Inhibition of nicotinic responses of bovine adrenal chromaffin cells by the protein kinase C inhibitor, Ro 31-8220.

1. The effects of the protein kinase C inhibitor, Ro 31-8220, on the responses of cultured bovine adrenal chromaffin cells to nicotine, phorbol 12, 13-dibutyrate (PDBu) and K+ have been investigated. 2. Tyrosine hydroxylase activity was measured in situ in intact cells by measuring 14CO2 evolved following the hydroxylation and rapid decarboxylation of [14C]-tyrosine offered to the cells. Secretion of endogenous adrenaline and noradrenaline was measured by use of h.p.l.c. with electrochemical detection.
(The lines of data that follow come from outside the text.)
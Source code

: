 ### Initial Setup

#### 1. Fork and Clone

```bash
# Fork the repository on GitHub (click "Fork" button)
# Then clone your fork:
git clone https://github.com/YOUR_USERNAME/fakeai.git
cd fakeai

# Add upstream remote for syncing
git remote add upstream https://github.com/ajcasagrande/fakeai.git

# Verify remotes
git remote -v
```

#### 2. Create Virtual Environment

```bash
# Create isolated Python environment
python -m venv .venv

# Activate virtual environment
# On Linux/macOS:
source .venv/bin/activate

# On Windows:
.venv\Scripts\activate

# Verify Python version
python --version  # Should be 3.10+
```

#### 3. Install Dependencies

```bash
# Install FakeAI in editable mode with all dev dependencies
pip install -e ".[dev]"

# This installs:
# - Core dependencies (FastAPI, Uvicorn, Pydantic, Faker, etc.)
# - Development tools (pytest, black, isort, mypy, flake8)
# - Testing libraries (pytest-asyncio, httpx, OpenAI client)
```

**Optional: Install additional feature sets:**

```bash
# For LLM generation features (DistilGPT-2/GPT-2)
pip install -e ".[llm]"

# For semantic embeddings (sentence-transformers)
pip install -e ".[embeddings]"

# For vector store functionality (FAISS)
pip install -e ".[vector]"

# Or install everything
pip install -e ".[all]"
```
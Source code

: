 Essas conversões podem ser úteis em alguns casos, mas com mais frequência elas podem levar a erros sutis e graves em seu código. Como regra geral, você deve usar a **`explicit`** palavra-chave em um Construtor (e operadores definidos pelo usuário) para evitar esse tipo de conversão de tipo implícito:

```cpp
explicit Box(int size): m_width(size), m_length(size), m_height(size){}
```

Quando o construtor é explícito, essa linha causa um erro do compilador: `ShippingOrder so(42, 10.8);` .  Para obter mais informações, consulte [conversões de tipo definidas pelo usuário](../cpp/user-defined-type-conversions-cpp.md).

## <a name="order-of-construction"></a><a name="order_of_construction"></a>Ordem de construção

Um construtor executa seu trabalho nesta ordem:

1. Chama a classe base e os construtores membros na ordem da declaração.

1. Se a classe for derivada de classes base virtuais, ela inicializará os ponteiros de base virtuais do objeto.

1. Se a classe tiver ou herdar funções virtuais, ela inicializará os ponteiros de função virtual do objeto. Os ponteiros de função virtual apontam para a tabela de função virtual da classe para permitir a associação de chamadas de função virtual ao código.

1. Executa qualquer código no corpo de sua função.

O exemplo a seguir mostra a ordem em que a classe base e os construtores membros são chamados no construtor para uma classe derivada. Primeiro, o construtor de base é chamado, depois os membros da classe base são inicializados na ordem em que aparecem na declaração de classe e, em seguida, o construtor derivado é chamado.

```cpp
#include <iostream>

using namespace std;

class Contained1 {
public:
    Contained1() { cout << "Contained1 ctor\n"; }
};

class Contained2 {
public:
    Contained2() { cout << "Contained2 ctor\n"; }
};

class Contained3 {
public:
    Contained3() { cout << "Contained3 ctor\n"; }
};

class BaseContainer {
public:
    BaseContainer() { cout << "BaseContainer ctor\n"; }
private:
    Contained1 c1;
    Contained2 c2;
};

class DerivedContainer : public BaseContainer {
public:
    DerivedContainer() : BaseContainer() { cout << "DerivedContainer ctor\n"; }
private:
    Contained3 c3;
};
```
Cyclic AMP levels were measured in cell extracts by RIA. 3. Ro 31-8220 produced a concentration-dependent inhibition of 300 nM PDBu-stimulated tyrosine hydroxylase activity with an IC50 of < 2 microM and complete inhibition at 10 microM. It had no effect on the responses to forskolin. 4. Ro 31-8220 produced a concentration-dependent inhibition of 5 microM nicotine-stimulated tyrosine hydroxylase activity, adrenaline and noradrenaline secretion and cellular cyclic AMP levels, with an IC50 of about 3 microM and complete inhibition by 10 microM. At concentrations up to 10 microM, Ro 31-8220 had little or no effect on the corresponding responses to 50 mm K+. 5. A structural analogue of Ro 31-8220, bisindolylmaleimide V, that lacks activity as a protein kinase C inhibitor, had no effect up to 10 microM on PDBu-stimulated tyrosine hydroxylase activity or on nicotine-stimulated cyclic AMP levels or noradrenaline secretion and only marginal inhibitory effects on nicotine-stimulated tyrosine hydroxylase activity and adrenaline secretion. 6. A structurally related protein kinase C inhibitor, bisindolylmaleimide I, inhibited PDBu-stimulated tyrosine hydroxylase activity with an IC50 of < 1 microM and complete inhibition by 3 microM, but had essentially no effect on nicotine stimulated tyrosine hydroxylase activity or catecholamine secretion. 7. The results suggest that Ro 31-8220 is not only a protein kinase C inhibitor but is also a potent inhibitor of nicotinic receptor responses in adrenal chromaffin cells by a mechanism unrelated to protein kinase C inhibition. The results are consistent with Ro 31-8220 being a nicotinic receptor antagonist.